──────── Data for analysis
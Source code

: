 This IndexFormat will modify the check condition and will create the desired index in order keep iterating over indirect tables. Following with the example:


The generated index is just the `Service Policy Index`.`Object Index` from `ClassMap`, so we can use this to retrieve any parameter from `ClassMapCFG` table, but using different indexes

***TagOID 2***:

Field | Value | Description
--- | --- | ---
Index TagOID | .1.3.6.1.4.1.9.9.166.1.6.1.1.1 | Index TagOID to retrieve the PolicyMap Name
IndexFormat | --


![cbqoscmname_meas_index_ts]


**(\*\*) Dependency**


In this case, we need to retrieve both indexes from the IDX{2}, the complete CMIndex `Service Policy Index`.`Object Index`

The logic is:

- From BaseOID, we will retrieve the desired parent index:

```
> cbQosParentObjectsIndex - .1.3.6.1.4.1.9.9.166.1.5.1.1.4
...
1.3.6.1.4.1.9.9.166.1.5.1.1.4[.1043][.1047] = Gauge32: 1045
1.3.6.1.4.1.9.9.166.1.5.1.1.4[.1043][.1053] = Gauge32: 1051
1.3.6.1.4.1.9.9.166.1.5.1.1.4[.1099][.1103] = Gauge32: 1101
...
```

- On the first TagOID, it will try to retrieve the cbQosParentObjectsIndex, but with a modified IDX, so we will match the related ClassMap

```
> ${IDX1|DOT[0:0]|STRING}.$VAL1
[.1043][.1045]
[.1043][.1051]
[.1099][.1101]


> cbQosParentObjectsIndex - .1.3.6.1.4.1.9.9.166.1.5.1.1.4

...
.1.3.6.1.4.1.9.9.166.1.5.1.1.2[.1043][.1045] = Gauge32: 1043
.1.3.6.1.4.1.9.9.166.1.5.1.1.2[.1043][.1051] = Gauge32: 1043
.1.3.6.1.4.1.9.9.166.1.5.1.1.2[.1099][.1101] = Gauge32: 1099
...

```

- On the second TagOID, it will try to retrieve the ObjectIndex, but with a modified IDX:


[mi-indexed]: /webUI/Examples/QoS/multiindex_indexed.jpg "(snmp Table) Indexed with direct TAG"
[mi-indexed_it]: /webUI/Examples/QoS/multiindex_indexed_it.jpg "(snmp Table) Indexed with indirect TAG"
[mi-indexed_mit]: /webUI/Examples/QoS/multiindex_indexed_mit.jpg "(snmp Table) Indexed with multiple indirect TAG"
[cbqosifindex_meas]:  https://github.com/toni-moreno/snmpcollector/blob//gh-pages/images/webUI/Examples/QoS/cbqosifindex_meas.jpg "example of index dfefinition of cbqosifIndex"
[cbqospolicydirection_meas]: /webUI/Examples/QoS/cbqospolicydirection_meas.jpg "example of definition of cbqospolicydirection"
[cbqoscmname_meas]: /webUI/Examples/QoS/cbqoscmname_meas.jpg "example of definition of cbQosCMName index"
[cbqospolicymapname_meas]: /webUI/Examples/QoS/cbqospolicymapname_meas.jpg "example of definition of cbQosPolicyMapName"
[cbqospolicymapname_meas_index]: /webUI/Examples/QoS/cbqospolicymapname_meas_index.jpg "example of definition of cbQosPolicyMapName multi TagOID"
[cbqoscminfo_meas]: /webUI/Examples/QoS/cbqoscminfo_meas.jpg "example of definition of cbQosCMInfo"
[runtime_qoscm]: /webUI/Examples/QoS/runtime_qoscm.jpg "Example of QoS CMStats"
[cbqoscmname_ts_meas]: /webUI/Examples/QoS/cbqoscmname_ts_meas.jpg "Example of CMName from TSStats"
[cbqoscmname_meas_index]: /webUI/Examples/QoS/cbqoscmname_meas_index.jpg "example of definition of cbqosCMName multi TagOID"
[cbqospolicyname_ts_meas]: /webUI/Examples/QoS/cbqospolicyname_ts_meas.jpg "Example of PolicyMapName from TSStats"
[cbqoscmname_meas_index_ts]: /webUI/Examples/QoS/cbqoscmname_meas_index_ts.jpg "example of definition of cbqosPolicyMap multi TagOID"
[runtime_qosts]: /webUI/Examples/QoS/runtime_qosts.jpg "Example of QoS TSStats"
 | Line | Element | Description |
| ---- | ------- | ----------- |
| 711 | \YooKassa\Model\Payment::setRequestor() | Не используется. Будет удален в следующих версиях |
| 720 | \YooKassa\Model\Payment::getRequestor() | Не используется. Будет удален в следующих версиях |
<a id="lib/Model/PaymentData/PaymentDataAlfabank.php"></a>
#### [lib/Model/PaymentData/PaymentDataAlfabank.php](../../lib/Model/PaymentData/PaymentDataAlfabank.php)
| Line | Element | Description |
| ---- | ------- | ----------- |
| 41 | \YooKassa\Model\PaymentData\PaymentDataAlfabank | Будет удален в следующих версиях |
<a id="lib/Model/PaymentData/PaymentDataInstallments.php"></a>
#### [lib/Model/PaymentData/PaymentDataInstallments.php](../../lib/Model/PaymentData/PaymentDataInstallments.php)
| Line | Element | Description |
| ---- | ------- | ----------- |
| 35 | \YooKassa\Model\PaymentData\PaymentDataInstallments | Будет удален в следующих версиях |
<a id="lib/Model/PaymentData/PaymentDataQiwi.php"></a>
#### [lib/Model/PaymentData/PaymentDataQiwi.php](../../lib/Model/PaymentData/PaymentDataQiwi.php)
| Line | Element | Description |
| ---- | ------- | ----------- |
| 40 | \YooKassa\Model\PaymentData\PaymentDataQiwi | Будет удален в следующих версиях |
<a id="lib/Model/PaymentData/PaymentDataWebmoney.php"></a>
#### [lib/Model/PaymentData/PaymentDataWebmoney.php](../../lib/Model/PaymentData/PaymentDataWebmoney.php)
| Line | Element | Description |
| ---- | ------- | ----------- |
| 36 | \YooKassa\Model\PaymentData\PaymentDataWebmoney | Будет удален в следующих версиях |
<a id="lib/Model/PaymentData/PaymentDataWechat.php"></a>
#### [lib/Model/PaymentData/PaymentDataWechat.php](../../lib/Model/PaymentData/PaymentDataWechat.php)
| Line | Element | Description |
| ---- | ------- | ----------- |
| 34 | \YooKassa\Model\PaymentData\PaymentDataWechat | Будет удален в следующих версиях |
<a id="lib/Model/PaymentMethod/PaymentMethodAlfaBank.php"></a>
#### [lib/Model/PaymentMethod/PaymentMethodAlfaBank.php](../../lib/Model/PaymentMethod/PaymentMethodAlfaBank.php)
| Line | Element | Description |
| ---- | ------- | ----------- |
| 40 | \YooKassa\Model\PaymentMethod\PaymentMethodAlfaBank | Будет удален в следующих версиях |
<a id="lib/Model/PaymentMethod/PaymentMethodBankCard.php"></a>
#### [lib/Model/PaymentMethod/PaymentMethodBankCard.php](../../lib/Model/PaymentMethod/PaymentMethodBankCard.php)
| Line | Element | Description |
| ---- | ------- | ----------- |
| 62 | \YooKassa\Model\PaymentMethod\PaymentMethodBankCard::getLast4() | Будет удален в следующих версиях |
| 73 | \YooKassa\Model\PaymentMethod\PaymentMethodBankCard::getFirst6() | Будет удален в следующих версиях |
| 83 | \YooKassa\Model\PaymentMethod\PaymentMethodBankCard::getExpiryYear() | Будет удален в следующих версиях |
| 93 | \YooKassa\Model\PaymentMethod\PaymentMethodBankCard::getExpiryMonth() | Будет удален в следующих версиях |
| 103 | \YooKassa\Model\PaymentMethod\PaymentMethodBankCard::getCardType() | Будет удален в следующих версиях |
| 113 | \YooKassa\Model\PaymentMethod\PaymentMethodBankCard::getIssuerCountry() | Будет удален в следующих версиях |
────────────────
▶ _About this task_: The string "PaymentMethodBankCard" shows up in some lines of the listing. Copy each such line.

▶ _Answer section_:
<a id="lib/Model/PaymentMethod/PaymentMethodBankCard.php"></a>
#### [lib/Model/PaymentMethod/PaymentMethodBankCard.php](../../lib/Model/PaymentMethod/PaymentMethodBankCard.php)
| 62 | \YooKassa\Model\PaymentMethod\PaymentMethodBankCard::getLast4() | Будет удален в следующих версиях |
| 73 | \YooKassa\Model\PaymentMethod\PaymentMethodBankCard::getFirst6() | Будет удален в следующих версиях |
| 83 | \YooKassa\Model\PaymentMethod\PaymentMethodBankCard::getExpiryYear() | Будет удален в следующих версиях |
| 93 | \YooKassa\Model\PaymentMethod\PaymentMethodBankCard::getExpiryMonth() | Будет удален в следующих версиях |
| 103 | \YooKassa\Model\PaymentMethod\PaymentMethodBankCard::getCardType() | Будет удален в следующих версиях |
| 113 | \YooKassa\Model\PaymentMethod\PaymentMethodBankCard::getIssuerCountry() | Будет удален в следующих версиях |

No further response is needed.